Summary This open‐label, phase II study investigated whether enzastaurin, a protein kinase C‐beta ( PKC β) inhibitor, had activity in patients with grade 1 or 2 follicular lymphoma ( FL ). Adults with grade 1 or 2 FL who had no more than one prior treatment received oral enzastaurin continuously for up to 3 years. Of the 66 patients who received enzastaurin, 53 were evaluable for response. Overall response rate ( ORR , primary efficacy endpoint) was 26·4% (3·8% complete response). Median (95% confidence interval) progression‐free survival, time to response, and duration of response were 18·1 (11·5–28·3), 4·9 (2·8–8·1), and 22·3 (8·8‐not applicable) months, respectively. In patients with tumour tissue available for biomarker analysis, ORR s in low versus high PKC β2 expression groups were 41·7% and 8·3%, respectively ( P  = 0·041).
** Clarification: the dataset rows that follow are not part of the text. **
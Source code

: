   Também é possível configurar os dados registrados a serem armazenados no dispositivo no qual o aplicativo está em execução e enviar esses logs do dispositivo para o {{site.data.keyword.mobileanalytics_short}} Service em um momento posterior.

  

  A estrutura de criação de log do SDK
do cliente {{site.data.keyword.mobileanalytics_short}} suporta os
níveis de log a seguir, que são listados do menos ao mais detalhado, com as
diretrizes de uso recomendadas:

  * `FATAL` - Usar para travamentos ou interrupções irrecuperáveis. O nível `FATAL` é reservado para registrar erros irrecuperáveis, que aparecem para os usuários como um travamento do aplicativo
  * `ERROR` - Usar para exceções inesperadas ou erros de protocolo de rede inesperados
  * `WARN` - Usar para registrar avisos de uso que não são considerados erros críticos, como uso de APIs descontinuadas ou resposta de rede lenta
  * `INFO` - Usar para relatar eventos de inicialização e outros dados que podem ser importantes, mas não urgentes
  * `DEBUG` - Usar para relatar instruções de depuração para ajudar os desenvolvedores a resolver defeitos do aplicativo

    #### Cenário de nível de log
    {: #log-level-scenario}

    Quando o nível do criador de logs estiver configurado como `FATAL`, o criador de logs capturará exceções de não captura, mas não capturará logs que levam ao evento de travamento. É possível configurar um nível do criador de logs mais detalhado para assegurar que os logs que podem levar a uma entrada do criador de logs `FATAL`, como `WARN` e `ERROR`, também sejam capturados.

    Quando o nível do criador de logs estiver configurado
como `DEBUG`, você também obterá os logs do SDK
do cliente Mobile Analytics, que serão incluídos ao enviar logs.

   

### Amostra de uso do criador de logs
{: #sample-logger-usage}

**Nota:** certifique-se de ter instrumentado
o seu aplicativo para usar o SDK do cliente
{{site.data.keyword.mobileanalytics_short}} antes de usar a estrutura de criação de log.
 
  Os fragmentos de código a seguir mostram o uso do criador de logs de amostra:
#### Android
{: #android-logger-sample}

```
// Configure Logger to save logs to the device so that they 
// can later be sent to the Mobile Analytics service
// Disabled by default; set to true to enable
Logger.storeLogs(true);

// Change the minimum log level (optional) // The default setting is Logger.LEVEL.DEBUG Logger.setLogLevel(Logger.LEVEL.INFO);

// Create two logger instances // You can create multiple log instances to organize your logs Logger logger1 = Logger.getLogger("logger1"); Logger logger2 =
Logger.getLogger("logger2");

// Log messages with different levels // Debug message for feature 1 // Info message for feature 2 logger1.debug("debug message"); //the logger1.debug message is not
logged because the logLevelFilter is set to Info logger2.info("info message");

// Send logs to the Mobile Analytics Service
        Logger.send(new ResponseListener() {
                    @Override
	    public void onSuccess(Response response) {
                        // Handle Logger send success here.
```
The most common, mainly low‐grade drug‐related adverse events were fatigue (25·8%), diarrhoea (25·8%), nausea (18·2%), and chromaturia (18·2%). Four (6·1%) patients had Grade 3 toxicity and one (1·5%) patient had Grade 4 toxicity. Enzastaurin demonstrated limited clinical activity in grade 1 or 2 FL . Patients with low PKC β2 expression in tumours had higher ORR than those with high PKC β2 expression. Enzastaurin was well tolerated with mostly grade 1 or 2 toxicities. Further studies may be warranted in select patient populations.